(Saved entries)
────────────────────
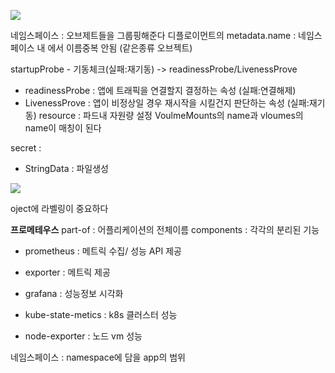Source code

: 

![](images/Pasted%20image%20250712211000.png)

네임스페이스 : 오브제트들을 그룹핑해준다
디플로이먼트의 metadata.name : 네임스페이스 내 에서 이름중복 안됨 (같은종류 오브젝트)

startupProbe - 기동체크(실패:재기동) -> readinessProbe/LivenessProve
- readinessProbe : 앱에 트래픽을 연결할지 결정하는 속성 (실패:연결해제)
- LivenessProve : 앱이 비정상일 경우 재시작을 시킬건지 판단하는 속성 (실패:재기동)
resource : 파드내 자원량 설정
VoulmeMounts의 name과 vloumes의 name이 매칭이 된다

secret :
- StringData : 파일생성



![](images/Pasted%20image%20250712212012.png)

oject에 라벨링이 중요하다

**프로메테우스**
part-of : 어플리케이션의 전체이름
components : 각각의 분리된 기능
- prometheus : 메트릭 수집/ 성능 API 제공
- exporter : 메트릭 제공
- grafana : 성능정보 시각화

- kube-state-metics : k8s 클러스터 성능
- node-exporter : 노드 vm 성능

네임스페이스 : namespace에 담을 app의 범위






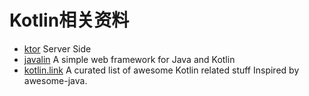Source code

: # Kotlin相关资料

* [ktor](http://ktor.io/) Server Side
* [javalin](https://javalin.io/) A simple web framework
for Java and Kotlin
* [kotlin.link](https://kotlin.link/) A curated list of awesome Kotlin related stuff Inspired by awesome-java.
────────────────────
Could you copy every record exactly, without the pictures?

# TASK SOLUTION:
Source code

: 

![](images/Pasted%20image%20250712211000.png)

네임스페이스 : 오브제트들을 그룹핑해준다
디플로이먼트의 metadata.name : 네임스페이스 내 에서 이름중복 안됨 (같은종류 오브젝트)

startupProbe - 기동체크(실패:재기동) -> readinessProbe/LivenessProve
- readinessProbe : 앱에 트래픽을 연결할지 결정하는 속성 (실패:연결해제)
- LivenessProve : 앱이 비정상일 경우 재시작을 시킬건지 판단하는 속성 (실패:재기동)
resource : 파드내 자원량 설정
VoulmeMounts의 name과 vloumes의 name이 매칭이 된다

secret :
- StringData : 파일생성



![](images/Pasted%20image%20250712212012.png)

oject에 라벨링이 중요하다

**프로메테우스**
part-of : 어플리케이션의 전체이름
components : 각각의 분리된 기능
- prometheus : 메트릭 수집/ 성능 API 제공
- exporter : 메트릭 제공
- grafana : 성능정보 시각화

- kube-state-metics : k8s 클러스터 성능
- node-exporter : 노드 vm 성능

네임스페이스 : namespace에 담을 app의 범위






Source code

: # Kotlin相关资料

* [ktor](http://ktor.io/) Server Side
* [javalin](https://javalin.io/) A simple web framework
for Java and Kotlin
* [kotlin.link](https://kotlin.link/) A curated list of awesome Kotlin related stuff Inspired by awesome-java.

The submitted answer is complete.